Friday, July 29th, 2005

The time is now 9:45 AM and I am sitting at DTW waiting to catch a flight to MSP. I am on my way to Minneapolis to attend a dear college friends wedding. From Minneapolis I fly out to OSCON! You know how you always forget something when you travel. Well, I got to the airport and realized that I managed to leave my Knoppix Hacks book at home. So I guess I just missed my second opportunity to have Greenfly sign my book. Doh!

While at OSCON I plan to attend a bunch of sessions in the database and Perl track. I am also taking some technical training sessions on Slony-I and Request Tracker. I use both tools daily and thought I know them pretty well I home to learn what I have been doing wrong and find out how to use these tools to their fullest. To be honest I am really excited to learn more about request tracker and ticket systems in general.
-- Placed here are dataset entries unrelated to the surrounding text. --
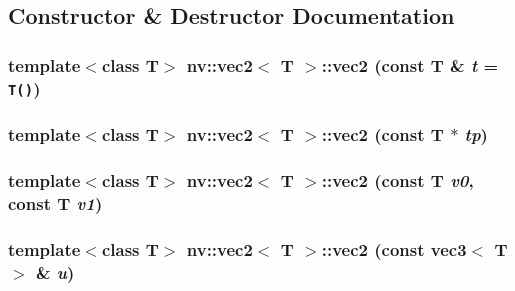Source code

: \subsection{Constructor \& Destructor Documentation}
\hypertarget{classnv_1_1vec2_a7fc58dbc70f7868151241a774e9a373}{
\subsubsection[{vec2}]{\setlength{\rightskip}{0pt plus 5cm}template$<$class T$>$ {\bf nv::vec2}$<$ T $>$::{\bf vec2} (const T \& {\em t} = {\tt T()})}}
\label{classnv_1_1vec2_a7fc58dbc70f7868151241a774e9a373}


\hypertarget{classnv_1_1vec2_c7e7e13b6cd5d421b26d6bec20102a7a}{
\subsubsection[{vec2}]{\setlength{\rightskip}{0pt plus 5cm}template$<$class T$>$ {\bf nv::vec2}$<$ T $>$::{\bf vec2} (const T $\ast$ {\em tp})}}
\label{classnv_1_1vec2_c7e7e13b6cd5d421b26d6bec20102a7a}


\hypertarget{classnv_1_1vec2_a78e02de943252a1404231965f4c40c0}{
\subsubsection[{vec2}]{\setlength{\rightskip}{0pt plus 5cm}template$<$class T$>$ {\bf nv::vec2}$<$ T $>$::{\bf vec2} (const T {\em v0}, \/  const T {\em v1})}}
\label{classnv_1_1vec2_a78e02de943252a1404231965f4c40c0}


\hypertarget{classnv_1_1vec2_3c6b381a695bb5a78c1994ced890125b}{
\subsubsection[{vec2}]{\setlength{\rightskip}{0pt plus 5cm}template$<$class T$>$ {\bf nv::vec2}$<$ T $>$::{\bf vec2} (const {\bf vec3}$<$ T $>$ \& {\em u})}}
\label{classnv_1_1vec2_3c6b381a695bb5a78c1994ced890125b}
In other news I just about went postal waiting for Gnome to get started up the other night and installed KDE back onto my system. Ahhhh its nice to be home again where the pretty pixels and blazing speed roam! What was all that crap about change being good?

I typically do not blog more then once a week but I have made a promise to my self to blog every day I am traveling. I have already enjoyed looking back at past writings and hope that writing every day on the trip will be something I can enjoy now and when I look back. I also figure it????????s a good chance to work on my writing skills which could always use some sharpening.

Repeat after me, change is good

Thursday, July 21st, 2005

This weekend was a little crazy for me but I finally made it a somewhat late to hackfest that Kattni hosted. Thanks again Kattni, it was a great time. Why there I did not do very much hacking. I instead decided that it was time to take another look at Gnome. Maybe it was the Gnome cake or all the Gnome folks around. At any rate I fired up apt-get and installed Gnome in on my laptop. To make sure I really used it I even went so fair as to uninstall KDE.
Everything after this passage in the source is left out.